In a changing landscape of art education, educators are tasked with rethinking how teaching and learning happen within traditional academic contexts. Yet there is another kind of art education breaking the boundaries of traditional education found in DIY communities of practice, which convene on the social networking site, Pinterest. DIY communities on Pinterest function akin to Lave and Wegner’s concept of communities of practice, in which joint-enterprises are formed of by participants with various levels of expertise, who exhibit various degrees of participation. At present, the Do-It-Yourself (DIY) community is one of the largest creative content communities on Pinterest, yet little is known about interactions that lead to collective learning and knowledge production within these communities. To explore this topic, we generated visualizations of comment text data using the Pinterest-DIY Data Set, which consists of text data mined from 500 DIY project “Pins”. For this study, we visualized exchanges posted by users in the comments sections of nine DIY “Pins” with the highest number of reactions using word clouds. Re-presenting the rich textual content in this way provides a bird’s eye view of the exchanges taking place on the site, which can shed light on how users generally share information about DIY processes, learn, and generate knowledge about creative endeavors in joint enterprises. Studying collective learning and knowledge production happening in large populations of identifying and non-identifying Pinterest users in this way affords opportunities to examine collective artistic practice and art education not situated within traditional academic contexts. Moreover, studying DIY practices as opposed to fine art practices opens up possibilities for garnering insights on a broader range of creative endeavors, allowing teachers and learners opportunities to move beyond conventional modes of education.

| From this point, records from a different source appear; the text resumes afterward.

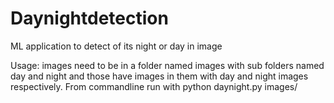 # Daynightdetection
ML application to detect of its night or day in image

Usage: images need to be in a folder named images with sub folders named day and night and those have images in them with day and night images respectively. 
From commandline run with python daynight.py images/

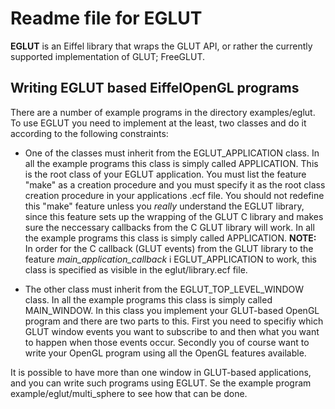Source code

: Readme file for EGLUT
=====================

**EGLUT** is an Eiffel library that wraps the GLUT API, or rather the currently supported implementation of GLUT; FreeGLUT.

Writing EGLUT based EiffelOpenGL programs
-----------------------------------------

There are a number of example programs in the directory examples/eglut. To use EGLUT you need to implement at the least, two classes and do it according to the following constraints:

 * One of the classes must inherit from the EGLUT_APPLICATION class. In all the example programs this class is simply called APPLICATION. This is the root class of your EGLUT application. You must list the feature "make" as a creation procedure and you must specify it as the root class creation procedure in your applications .ecf file. You should not redefine this "make" feature unless you *really* understand the EGLUT library, since this feature sets up the wrapping of the GLUT C library and makes sure the neccessary callbacks from the C GLUT library will work. In all the example programs this class is simply called APPLICATION. **NOTE:** In order for the C callback (GLUT events) from the GLUT library to the feature *main_application_callback* i EGLUT_APPLICATION to work, this class is specified as visible in the eglut/library.ecf file.

 * The other class must inherit from the EGLUT_TOP_LEVEL_WINDOW class. In all the example programs this class is simply called MAIN_WINDOW. In this class you implement your GLUT-based OpenGL program and there are two parts to this. First you need to specifiy which GLUT window events you want to subscribe to and then what you want to happen when those events occur. Secondly you of course want to write your OpenGL program using all the OpenGL features available.

It is possible to have more than one window in GLUT-based applications, and you can write such programs using EGLUT. Se the example program example/eglut/multi_sphere to see how that can be done.
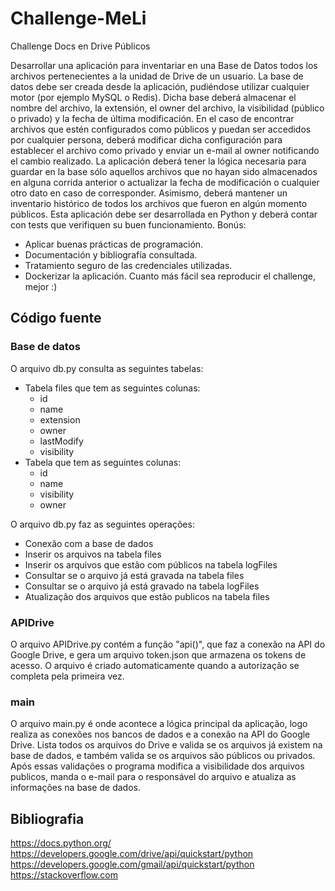 # Challenge-MeLi
Challenge Docs en Drive Públicos

Desarrollar una aplicación para inventariar en una Base de Datos todos los archivos
pertenecientes a la unidad de Drive de un usuario.
La base de datos debe ser creada desde la aplicación, pudiéndose utilizar cualquier motor
(por ejemplo MySQL o Redis). Dicha base deberá almacenar el nombre del archivo, la
extensión, el owner del archivo, la visibilidad (público o privado) y la fecha de última
modificación.
En el caso de encontrar archivos que estén configurados como públicos y puedan ser
accedidos por cualquier persona, deberá modificar dicha configuración para establecer el
archivo como privado y enviar un e-mail al owner notificando el cambio realizado.
La aplicación deberá tener la lógica necesaria para guardar en la base sólo aquellos
archivos que no hayan sido almacenados en alguna corrida anterior o actualizar la fecha de
modificación o cualquier otro dato en caso de corresponder. Asimismo, deberá mantener un
inventario histórico de todos los archivos que fueron en algún momento públicos.
Esta aplicación debe ser desarrollada en Python y deberá contar con tests que verifiquen su
buen funcionamiento.
Bonús:
- Aplicar buenas prácticas de programación.
- Documentación y bibliografía consultada.
- Tratamiento seguro de las credenciales utilizadas.
- Dockerizar la aplicación.
Cuanto más fácil sea reproducir el challenge, mejor :)

## Código fuente

### Base de datos

O arquivo db.py consulta as seguintes tabelas:
- Tabela files que tem as seguintes colunas:
  - id
  - name
  - extension
  - owner
  - lastModify
  - visibility
- Tabela que tem as seguintes colunas:
  - id
  - name
  - visibility
  - owner

O arquivo db.py faz as seguintes operações:
- Conexão com a base de dados
- Inserir os arquivos na tabela files
- Inserir os arquivos que estão com públicos na tabela logFiles
- Consultar se o arquivo já está gravada na tabela files
- Consultar se o arquivo já está gravado na tabela logFiles
- Atualização dos arquivos que estão publicos na tabela files

### APIDrive
O arquivo APIDrive.py contém a função "api()", que faz a conexão na API do Google Drive,
e gera um arquivo token.json que armazena os tokens de acesso. O arquivo é criado automaticamente
quando a autorização se completa pela primeira vez.

### main
O arquivo main.py é onde acontece a lógica principal da aplicação, logo realiza as conexões nos bancos de dados e a
conexão na API do Google Drive. Lista todos os arquivos do Drive e valida se os arquivos já existem na base de dados, e
também valida se os arquivos são públicos ou privados. Após essas validações o programa modifica a visibilidade dos arquivos
publicos, manda o e-mail para o responsável do arquivo e atualiza as informações na base de dados.

## Bibliografia

https://docs.python.org/
https://developers.google.com/drive/api/quickstart/python
https://developers.google.com/gmail/api/quickstart/python
https://stackoverflow.com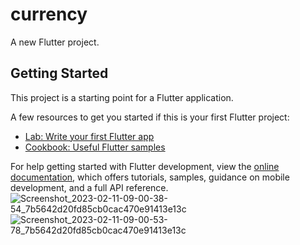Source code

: # currency

A new Flutter project.

## Getting Started

This project is a starting point for a Flutter application.

A few resources to get you started if this is your first Flutter project:

- [Lab: Write your first Flutter app](https://docs.flutter.dev/get-started/codelab)
- [Cookbook: Useful Flutter samples](https://docs.flutter.dev/cookbook)

For help getting started with Flutter development, view the
[online documentation](https://docs.flutter.dev/), which offers tutorials,
samples, guidance on mobile development, and a full API reference.
![Screenshot_2023-02-11-09-00-38-54_7b5642d20fd85cb0cac470e91413e13c](https://user-images.githubusercontent.com/109264114/218240390-a8ad9ac8-edbe-4c5c-867d-8ca6fa5f85c8.jpg)
![Screenshot_2023-02-11-09-00-53-78_7b5642d20fd85cb0cac470e91413e13c](https://user-images.githubusercontent.com/109264114/218240396-cc65b138-3f18-4463-a75b-f87630e45d0d.jpg)
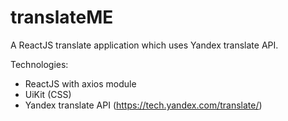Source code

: # translateME

A ReactJS translate application which uses Yandex translate API.

Technologies:
- ReactJS with axios module
- UiKit (CSS)
- Yandex translate API (https://tech.yandex.com/translate/)
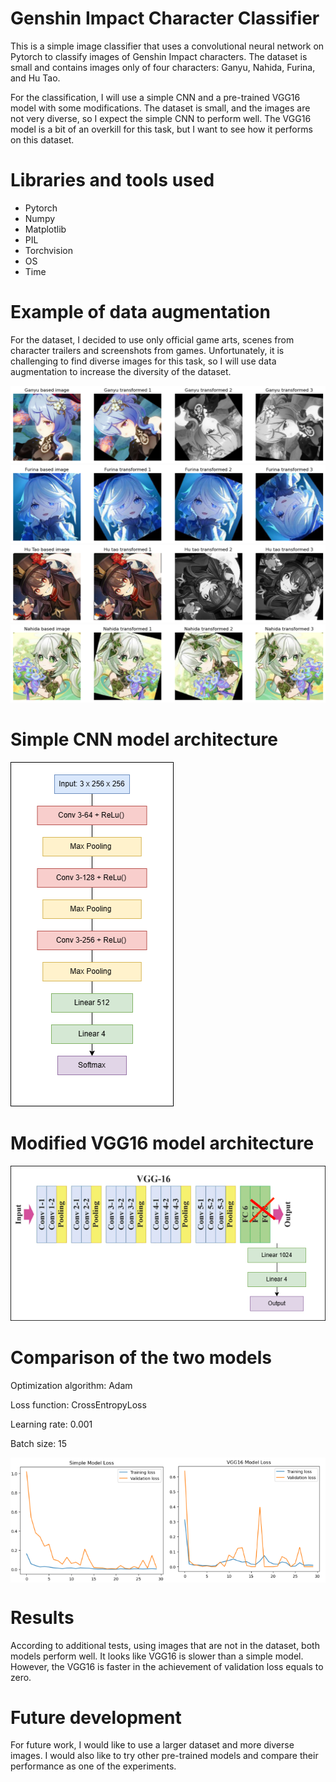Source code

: # Genshin Impact Character Classifier

This is a simple image classifier that uses a convolutional neural network on Pytorch to classify images of Genshin
Impact characters. The dataset is small and contains images only of four characters: Ganyu, Nahida, Furina, and Hu Tao.

For the classification, I will use a simple CNN and a pre-trained VGG16 model with some modifications. The dataset is
small, and the images are not very diverse, so I expect the simple CNN to perform well. The VGG16 model is a bit of an
overkill for this task, but I want to see how it performs on this dataset.

# Libraries and tools used

- Pytorch
- Numpy
- Matplotlib
- PIL
- Torchvision
- OS
- Time

# Example of data augmentation

For the dataset, I decided to use only official game arts, scenes from character trailers and screenshots from games.
Unfortunately, it is challenging to find diverse images for this task, so I will use data augmentation to increase the
diversity of the dataset.

![Data augmentation example](./images/transformed_images.png)
![Data augmentation example](./images/transformed_images_1.png)
![Data augmentation example](./images/transformed_images_2.png)
![Data augmentation example](./images/transformed_images_3.png)

# Simple CNN model architecture

![Data augmentation model](./images/simple_model.png)

# Modified VGG16 model architecture

![Data augmentation model](./images/vgg_model.png)

# Comparison of the two models

Optimization algorithm: Adam

Loss function: CrossEntropyLoss

Learning rate: 0.001

Batch size: 15

<div style="display: flex;">
  <img src="./images/simple_model_loss.png" alt="Simple Model Loss" width="50%">
  <img src="./images/vgg_model_loss.png" alt="VGG Model Loss" width="50%">
</div>


# Results

According to additional tests, using images that are not in the dataset, both models perform well. It looks like VGG16
is slower than a simple model. However, the
VGG16 is faster in the achievement of validation loss equals to zero.

# Future development

For future work, I would like to use a larger dataset and more diverse images. I would also like to try other
pre-trained models and
compare their performance as one of the experiments.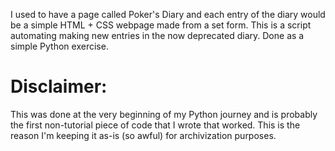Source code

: I used to have a page called Poker's Diary and each entry of the diary would be a simple HTML + CSS webpage made from a set form. This is a script automating making new entries in the now deprecated diary. Done as a simple Python exercise.

# Disclaimer:
This was done at the very beginning of my Python journey and is probably the first non-tutorial piece of code that I wrote that worked. This is the reason I'm keeping it as-is (so awful) for archivization purposes.

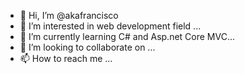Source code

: - 👋 Hi, I’m @akafrancisco
- 👀 I’m interested in web development field ...
- 🌱 I’m currently learning C# and Asp.net Core MVC...
- 💞️ I’m looking to collaborate on ...
- 📫 How to reach me ...

<!---
akafrancisco/akafrancisco is a ✨ special ✨ repository because its `README.md` (this file) appears on your GitHub profile.
You can click the Preview link to take a look at your changes.
--->
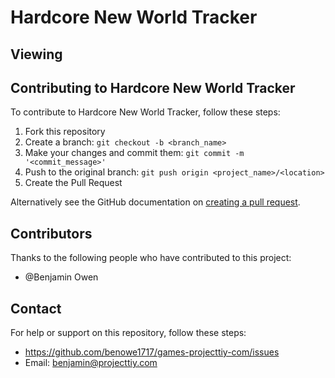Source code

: # Hardcore New World Tracker

## Viewing

## Contributing to Hardcore New World Tracker

To contribute to Hardcore New World Tracker, follow these steps:

1. Fork this repository
2. Create a branch: `git checkout -b <branch_name>`
3. Make your changes and commit them: `git commit -m '<commit_message>'`
4. Push to the original branch: `git push origin <project_name>/<location>`
5. Create the Pull Request

Alternatively see the GitHub documentation on [creating a pull request](https://help.github.com/en/github/collaborating-with-issues-and-pull-requests/creating-a-pull-request).

## Contributors

Thanks to the following people who have contributed to this project:

- @Benjamin Owen

## Contact

For help or support on this repository, follow these steps:

- https://github.com/benowe1717/games-projecttiy-com/issues
- Email: benjamin@projecttiy.com
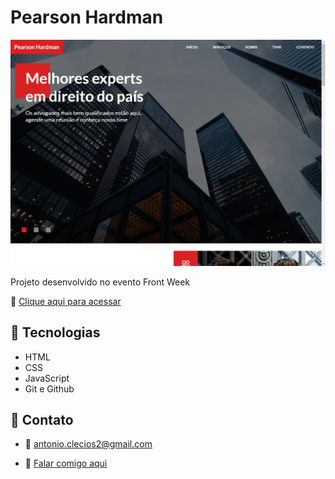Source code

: # Pearson Hardman

![preview](./.github/preview.png)

Projeto desenvolvido no evento Front Week

🔗 [Clique aqui para acessar](https://antonio-clecio.github.io/pearson-hardman/)

## 🧰 Tecnologias

- HTML
- CSS
- JavaScript
- Git e Github

## 👤 Contato

- 📩 antonio.clecios2@gmail.com

- 📲 [Falar comigo aqui](https://wa.me/5561992890048/)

A Witness to Art: Who Goes to the Museum?

This art-based research provides a roadmap for meaningfully exploring museum demographic information using 3D data visualization. The project is a model designed to be implemented through a collaborative partnership with regional museum education programs. Fundamentally, the project aims to shed light on access to art institutions in various communities and promotes the value of participatory data visualization in interpreting data. To collect the data, a two-question survey is to be displayed as wall text in museum education centers asks: “What is your age?” and “What is your income bracket?” Craft beads featuring five monochromatic shades (ranging from white, to light gray, to medium gray, to dark gray, to black) represent five age group categories from 0 to 100+ years of age. These beads are located in five separate bowls for museum visitors to access. Museum visitors will choose the shade of their bead based on their age, and place that bead in the translucent green plexiglass vessel that represents their income bracket, ranging from $0 –  $100K+ (from most to least translucent). As the beads accumulate in the vessels, this participatory artwork generates a material data set. Using the tubes as vitrines, this method results in the material manifestation of participants’ data, which visually resembles a traditional bar graph visualization. As the beads are collected over time (we recommend between 1-3 months based on preliminary studies), the data set is expanded. When enough data is collected (this will be determined by museum staff relative to their community’s influx of visitors), the museum will hold a workshop in which visitors are invited to “translate” the data by stringing the beads on an abacus. By first collecting the data in the plexiglass tubes, and then spatially re-arranging the structure of the data set, this process creates an opportunity to have a relatively dynamic experience with data. By combining relational aesthetics and participatory art-based research (ABR), viewers are not only essential to building the data set but are also invited to experience the data as it is accumulated and jumbled and subsequently clarified using the abacus format. This transmutation of data invites close looking at the relationship between age and income bracket, shedding light on who goes to the museum by zeroing in on two key factors that affect ability and access.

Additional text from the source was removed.